[Collected data]

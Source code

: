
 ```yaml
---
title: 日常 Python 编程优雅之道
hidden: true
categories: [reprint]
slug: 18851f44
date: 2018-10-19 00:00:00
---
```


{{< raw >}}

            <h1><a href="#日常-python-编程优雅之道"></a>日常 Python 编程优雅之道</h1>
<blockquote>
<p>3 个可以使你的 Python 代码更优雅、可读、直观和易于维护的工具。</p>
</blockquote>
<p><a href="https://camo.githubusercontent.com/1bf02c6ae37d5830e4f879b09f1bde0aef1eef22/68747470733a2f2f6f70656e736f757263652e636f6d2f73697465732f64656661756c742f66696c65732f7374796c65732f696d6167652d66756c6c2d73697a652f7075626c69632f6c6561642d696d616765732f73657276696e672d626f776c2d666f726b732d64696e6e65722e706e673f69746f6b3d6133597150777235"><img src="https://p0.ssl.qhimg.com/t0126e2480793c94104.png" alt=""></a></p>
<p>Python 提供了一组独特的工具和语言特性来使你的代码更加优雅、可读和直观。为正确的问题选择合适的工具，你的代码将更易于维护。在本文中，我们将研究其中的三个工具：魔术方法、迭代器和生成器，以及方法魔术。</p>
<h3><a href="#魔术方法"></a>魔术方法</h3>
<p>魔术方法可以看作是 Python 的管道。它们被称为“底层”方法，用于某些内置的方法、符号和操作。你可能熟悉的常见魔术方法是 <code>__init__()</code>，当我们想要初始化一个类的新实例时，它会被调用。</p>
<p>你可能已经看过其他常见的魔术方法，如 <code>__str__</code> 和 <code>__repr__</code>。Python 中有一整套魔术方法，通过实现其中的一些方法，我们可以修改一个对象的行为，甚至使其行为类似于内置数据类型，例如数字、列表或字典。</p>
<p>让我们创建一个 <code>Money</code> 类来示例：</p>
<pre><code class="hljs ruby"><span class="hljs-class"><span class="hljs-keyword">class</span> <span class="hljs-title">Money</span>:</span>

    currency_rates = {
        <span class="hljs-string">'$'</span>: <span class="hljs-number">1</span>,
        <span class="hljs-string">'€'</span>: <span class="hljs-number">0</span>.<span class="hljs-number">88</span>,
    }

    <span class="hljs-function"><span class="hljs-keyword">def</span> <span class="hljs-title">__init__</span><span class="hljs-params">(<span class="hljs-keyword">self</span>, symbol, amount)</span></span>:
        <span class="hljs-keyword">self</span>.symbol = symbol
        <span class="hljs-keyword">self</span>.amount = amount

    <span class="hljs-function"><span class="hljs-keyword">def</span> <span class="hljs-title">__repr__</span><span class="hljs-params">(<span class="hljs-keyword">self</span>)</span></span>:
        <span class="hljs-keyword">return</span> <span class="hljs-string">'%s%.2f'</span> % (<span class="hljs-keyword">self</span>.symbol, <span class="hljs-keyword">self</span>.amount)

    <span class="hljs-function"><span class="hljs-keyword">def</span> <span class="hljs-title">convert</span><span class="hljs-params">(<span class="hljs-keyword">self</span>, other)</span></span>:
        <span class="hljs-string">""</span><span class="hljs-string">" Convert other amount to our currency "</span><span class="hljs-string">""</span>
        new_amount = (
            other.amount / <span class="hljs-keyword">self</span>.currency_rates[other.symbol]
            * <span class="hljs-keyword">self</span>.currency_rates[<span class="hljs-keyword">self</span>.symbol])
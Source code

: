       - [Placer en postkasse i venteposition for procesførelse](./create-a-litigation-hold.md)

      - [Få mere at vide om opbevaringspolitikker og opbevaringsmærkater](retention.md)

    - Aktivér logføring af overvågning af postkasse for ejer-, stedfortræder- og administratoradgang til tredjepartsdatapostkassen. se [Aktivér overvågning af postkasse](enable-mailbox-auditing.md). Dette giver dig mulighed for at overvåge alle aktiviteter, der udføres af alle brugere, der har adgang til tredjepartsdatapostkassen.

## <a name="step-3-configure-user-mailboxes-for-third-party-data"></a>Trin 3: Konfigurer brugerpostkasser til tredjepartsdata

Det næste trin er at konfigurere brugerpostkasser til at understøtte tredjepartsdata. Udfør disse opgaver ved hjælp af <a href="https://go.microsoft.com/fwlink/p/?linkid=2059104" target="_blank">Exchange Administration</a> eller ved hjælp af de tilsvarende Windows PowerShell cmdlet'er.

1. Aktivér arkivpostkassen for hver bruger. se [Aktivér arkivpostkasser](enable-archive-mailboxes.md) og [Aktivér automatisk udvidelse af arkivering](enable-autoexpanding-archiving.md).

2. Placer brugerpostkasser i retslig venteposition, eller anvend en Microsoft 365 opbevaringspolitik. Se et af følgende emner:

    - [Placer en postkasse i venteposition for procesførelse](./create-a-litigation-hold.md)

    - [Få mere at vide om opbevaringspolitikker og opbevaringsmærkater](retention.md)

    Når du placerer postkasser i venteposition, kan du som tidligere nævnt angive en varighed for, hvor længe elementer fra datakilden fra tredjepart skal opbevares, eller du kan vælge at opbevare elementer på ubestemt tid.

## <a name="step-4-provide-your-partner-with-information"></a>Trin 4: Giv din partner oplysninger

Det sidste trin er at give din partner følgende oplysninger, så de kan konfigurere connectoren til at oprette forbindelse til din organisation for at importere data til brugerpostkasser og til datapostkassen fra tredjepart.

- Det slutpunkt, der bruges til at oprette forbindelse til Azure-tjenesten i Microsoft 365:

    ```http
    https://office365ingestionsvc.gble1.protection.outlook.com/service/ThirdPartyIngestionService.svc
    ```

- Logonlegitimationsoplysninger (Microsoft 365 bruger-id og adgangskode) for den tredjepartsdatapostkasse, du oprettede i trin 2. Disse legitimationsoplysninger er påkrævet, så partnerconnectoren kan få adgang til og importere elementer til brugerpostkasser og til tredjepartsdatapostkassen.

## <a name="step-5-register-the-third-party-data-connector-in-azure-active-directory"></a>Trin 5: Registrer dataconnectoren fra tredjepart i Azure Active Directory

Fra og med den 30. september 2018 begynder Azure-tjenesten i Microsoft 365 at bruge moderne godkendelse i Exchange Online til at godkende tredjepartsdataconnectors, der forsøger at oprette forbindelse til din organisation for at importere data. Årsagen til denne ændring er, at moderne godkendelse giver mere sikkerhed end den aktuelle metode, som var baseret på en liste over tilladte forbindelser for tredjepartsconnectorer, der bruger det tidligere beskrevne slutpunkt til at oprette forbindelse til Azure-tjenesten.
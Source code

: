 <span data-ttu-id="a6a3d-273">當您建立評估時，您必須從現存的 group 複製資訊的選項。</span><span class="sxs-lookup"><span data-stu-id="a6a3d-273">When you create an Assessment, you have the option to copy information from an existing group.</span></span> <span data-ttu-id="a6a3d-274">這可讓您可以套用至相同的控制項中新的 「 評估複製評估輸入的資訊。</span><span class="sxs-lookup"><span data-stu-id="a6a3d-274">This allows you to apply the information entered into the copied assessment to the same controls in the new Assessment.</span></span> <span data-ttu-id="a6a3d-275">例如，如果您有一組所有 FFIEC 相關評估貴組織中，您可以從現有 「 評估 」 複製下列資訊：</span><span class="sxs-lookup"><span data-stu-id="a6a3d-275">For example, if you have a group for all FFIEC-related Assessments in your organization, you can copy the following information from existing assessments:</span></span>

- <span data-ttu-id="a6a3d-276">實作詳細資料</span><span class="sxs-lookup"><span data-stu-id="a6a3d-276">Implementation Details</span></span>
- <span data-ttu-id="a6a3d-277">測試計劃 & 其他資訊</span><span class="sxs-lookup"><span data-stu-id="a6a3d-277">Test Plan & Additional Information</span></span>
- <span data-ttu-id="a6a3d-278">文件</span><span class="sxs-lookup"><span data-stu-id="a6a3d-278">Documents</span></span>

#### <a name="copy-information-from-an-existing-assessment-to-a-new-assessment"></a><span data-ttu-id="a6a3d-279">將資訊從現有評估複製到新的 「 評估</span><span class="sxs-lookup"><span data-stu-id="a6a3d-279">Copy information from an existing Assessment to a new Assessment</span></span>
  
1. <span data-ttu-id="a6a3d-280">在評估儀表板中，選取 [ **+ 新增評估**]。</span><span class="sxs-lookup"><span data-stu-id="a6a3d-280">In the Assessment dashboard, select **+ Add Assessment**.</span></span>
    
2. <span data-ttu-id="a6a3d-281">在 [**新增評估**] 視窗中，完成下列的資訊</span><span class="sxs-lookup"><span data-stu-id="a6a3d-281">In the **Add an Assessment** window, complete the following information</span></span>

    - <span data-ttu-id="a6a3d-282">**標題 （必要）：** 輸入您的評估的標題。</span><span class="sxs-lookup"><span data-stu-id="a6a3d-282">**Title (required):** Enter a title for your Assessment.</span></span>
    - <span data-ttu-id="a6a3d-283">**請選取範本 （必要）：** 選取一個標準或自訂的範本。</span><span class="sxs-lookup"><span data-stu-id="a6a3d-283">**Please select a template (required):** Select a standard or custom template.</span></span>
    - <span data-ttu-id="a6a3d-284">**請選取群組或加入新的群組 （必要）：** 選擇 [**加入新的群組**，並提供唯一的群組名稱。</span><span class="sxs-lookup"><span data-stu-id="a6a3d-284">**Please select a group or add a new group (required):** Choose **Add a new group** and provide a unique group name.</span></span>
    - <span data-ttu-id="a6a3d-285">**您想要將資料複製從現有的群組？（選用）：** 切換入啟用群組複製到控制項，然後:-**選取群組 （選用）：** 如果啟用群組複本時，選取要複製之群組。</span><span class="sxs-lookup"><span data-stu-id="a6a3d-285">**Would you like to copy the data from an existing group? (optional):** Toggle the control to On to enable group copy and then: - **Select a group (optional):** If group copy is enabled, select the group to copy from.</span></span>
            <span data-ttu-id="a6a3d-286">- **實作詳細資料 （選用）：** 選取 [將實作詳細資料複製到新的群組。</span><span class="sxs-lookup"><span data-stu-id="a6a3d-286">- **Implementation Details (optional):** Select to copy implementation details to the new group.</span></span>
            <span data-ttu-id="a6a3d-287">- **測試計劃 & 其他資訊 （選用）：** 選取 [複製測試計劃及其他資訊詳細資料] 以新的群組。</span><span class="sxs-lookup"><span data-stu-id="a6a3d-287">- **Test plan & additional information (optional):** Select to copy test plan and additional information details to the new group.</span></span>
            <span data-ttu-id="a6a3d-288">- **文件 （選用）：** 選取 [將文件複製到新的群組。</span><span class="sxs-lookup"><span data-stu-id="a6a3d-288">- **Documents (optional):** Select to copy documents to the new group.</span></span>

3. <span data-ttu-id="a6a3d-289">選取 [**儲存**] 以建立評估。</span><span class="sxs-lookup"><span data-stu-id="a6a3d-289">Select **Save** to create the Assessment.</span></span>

## [Assigned task]
Extract from the records above the lines from the one containing "- Logonlegitimationsoplysninger (Microsoft" to the one containing "Azure Active Directory", both lines included, exactly as they appear and with nothing else.

## [Solution to this problem]
- Logonlegitimationsoplysninger (Microsoft 365 bruger-id og adgangskode) for den tredjepartsdatapostkasse, du oprettede i trin 2. Disse legitimationsoplysninger er påkrævet, så partnerconnectoren kan få adgang til og importere elementer til brugerpostkasser og til tredjepartsdatapostkassen.

## <a name="step-5-register-the-third-party-data-connector-in-azure-active-directory"></a>Trin 5: Registrer dataconnectoren fra tredjepart i Azure Active Directory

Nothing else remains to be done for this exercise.